Hi Johannes !

I am reading your replication code of JQ_2012. I want to compute the mode myself. so I changed mode_compute to 9 and delete the mode_file option. however errors reports:

Error using print_info (line 45)

Blanchard Kahn conditions are not satisfied:

indeterminacy

why is that?

So I want to ask how you find the mode at the beginning, how can I change the code to find the mode?

thanks very much !

What did you change in the code?

thanks for your reply!

I only changed some option in estimation command. first, I delete the mode_file=JQ_2012_NK_mode, and then I changed the mode_compute to 9 instead of 0 to start the mode finding.

I guess the problem is about the prior mean as the initial value of estimation,right?

Yes, that may be the problem. Try providing different starting values for the parameters.

thanks!

I also want to know how do you set the starting value or how you get the right mode when you do this research. can you tell me some about it? that would be very helpful, thanks again!

I add the code with

check;

steady;

the dynare reports

There are 14 eigenvalue(s) larger than 1 in modulus

for 14 forward-looking variable(s)

The rank condition is verified.

why the estimation still have the BK condition problem?

Try adding

```
estimated_params_init(use_calibration);
end;
```

thanks for your reply

I notice that the calibrated values are the wrong mode computed by JQ . the result seems not right

prior mean mode s.d. prior pstdev

siggma 1.500 1.2655 0.2397 norm 0.3700

epsilon 2.000 2.4167 0.6661 norm 0.7500

h 0.500 0.4561 0.0814 beta 0.3000

omega 0.500 0.8237 0.0532 beta 0.3000

phi 0.100 18.0471 6.9525 invg 0.3000

varrho 0.100 0.2170 0.1295 invg 0.3000

psi 0.500 0.7392 0.1090 beta 0.1500

kappa 0.200 0.6222 0.2160 invg 0.1000

eta_bar 1.200 1.7748 0.0564 beta 0.1000

upsilon_bar 1.200 1.1556 0.0998 beta 0.1000

rho_z 0.500 0.9045 0.0290 beta 0.2000

rho_zeta 0.500 0.8965 0.0771 beta 0.2000

rho_gamma 0.500 0.9399 0.0225 beta 0.2000

rho_eta 0.500 0.8744 0.0473 beta 0.2000

rho_upsilon 0.500 0.1642 0.0922 beta 0.2000

rho_G 0.500 0.9762 0.0120 beta 0.2000

rho_varsigma 0.500 0.2597 0.0752 beta 0.2000

rho_xi 0.500 0.9893 0.0069 beta 0.2000

rho_gz 0.500 0.8582 0.1049 beta 0.2000

rho_R 0.750 0.8294 0.0303 beta 0.1000

nu_1 1.500 2.1431 0.1643 norm 0.2500

nu_2 0.120 0.0255 0.0432 norm 0.0500

nu_3 0.120 0.2171 0.0287 norm 0.0500

standard deviation of shocks

prior mean mode s.d. prior pstdev

eps_z 0.001 0.0047 0.0003 invg 0.0500

eps_zeta 0.001 0.0126 0.0036 invg 0.0500

eps_gamma 0.001 0.0193 0.0039 invg 0.0500

eps_eta 0.001 0.0179 0.0041 invg 0.0500

eps_upsilon 0.001 0.7067 0.3552 invg 0.0500

eps_G 0.001 0.0160 0.0012 invg 0.0500

eps_varsigma 0.001 0.0013 0.0001 invg 0.0500

eps_xi 0.001 0.0149 0.0014 invg 0.0500

so can you tell me what the initial value you used to compute the mode, thanks!

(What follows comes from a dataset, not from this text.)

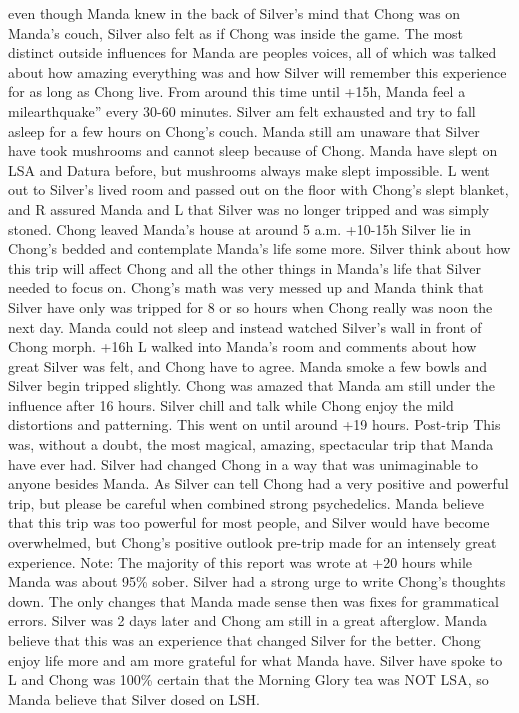 \documentclass[12pt]{book}
\begin{document}
even though Manda knew in the back of Silver's mind that Chong was on Manda's couch, Silver also felt as if Chong was inside the game. The most distinct outside influences for Manda are peoples voices, all of which was talked about how amazing everything was and how Silver will remember this experience for as long as Chong live. From around this time until +15h, Manda feel a milearthquake'' every 30-60 minutes. Silver am felt exhausted and try to fall asleep for a few hours on Chong's couch. Manda still am unaware that Silver have took mushrooms and cannot sleep because of Chong. Manda have slept on LSA and Datura before, but mushrooms always make slept impossible. L went out to Silver's lived room and passed out on the floor with Chong's slept blanket, and R assured Manda and L that Silver was no longer tripped and was simply stoned. Chong leaved Manda's house at around 5 a.m. +10-15h Silver lie in Chong's bedded and contemplate Manda's life some more. Silver think about how this trip will affect Chong and all the other things in Manda's life that Silver needed to focus on. Chong's math was very messed up and Manda think that Silver have only was tripped for 8 or so hours when Chong really was noon the next day. Manda could not sleep and instead watched Silver's wall in front of Chong morph. +16h L walked into Manda's room and comments about how great Silver was felt, and Chong have to agree. Manda smoke a few bowls and Silver begin tripped slightly. Chong was amazed that Manda am still under the influence after 16 hours. Silver chill and talk while Chong enjoy the mild distortions and patterning. This went on until around +19 hours. Post-trip This was, without a doubt, the most magical, amazing, spectacular trip that Manda have ever had. Silver had changed Chong in a way that was unimaginable to anyone besides Manda. As Silver can tell Chong had a very positive and powerful trip, but please be careful when combined strong psychedelics. Manda believe that this trip was too powerful for most people, and Silver would have become overwhelmed, but Chong's positive outlook pre-trip made for an intensely great experience. Note: The majority of this report was wrote at +20 hours while Manda was about 95\% sober. Silver had a strong urge to write Chong's thoughts down. The only changes that Manda made sense then was fixes for grammatical errors. Silver was 2 days later and Chong am still in a great afterglow. Manda believe that this was an experience that changed Silver for the better. Chong enjoy life more and am more grateful for what Manda have. Silver have spoke to L and Chong was 100\% certain that the Morning Glory tea was NOT LSA, so Manda believe that Silver dosed on LSH.
\end{document}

I used the ones of JQ, but run a long mode-finding with `mode_compute=9`

, getting the mode-file I uploaded

Hi thanks for your patience!

I do as you said, using the JQ mode as initial value.and mode_compute=9, after a long time finding but get different results

what do you think might be the reasons? if I try a few times, can I get better results?

Mode-finding is tricky. For that model, I ran mode-finding from starting several randomly drawn points and picked the point with the highest posterior density.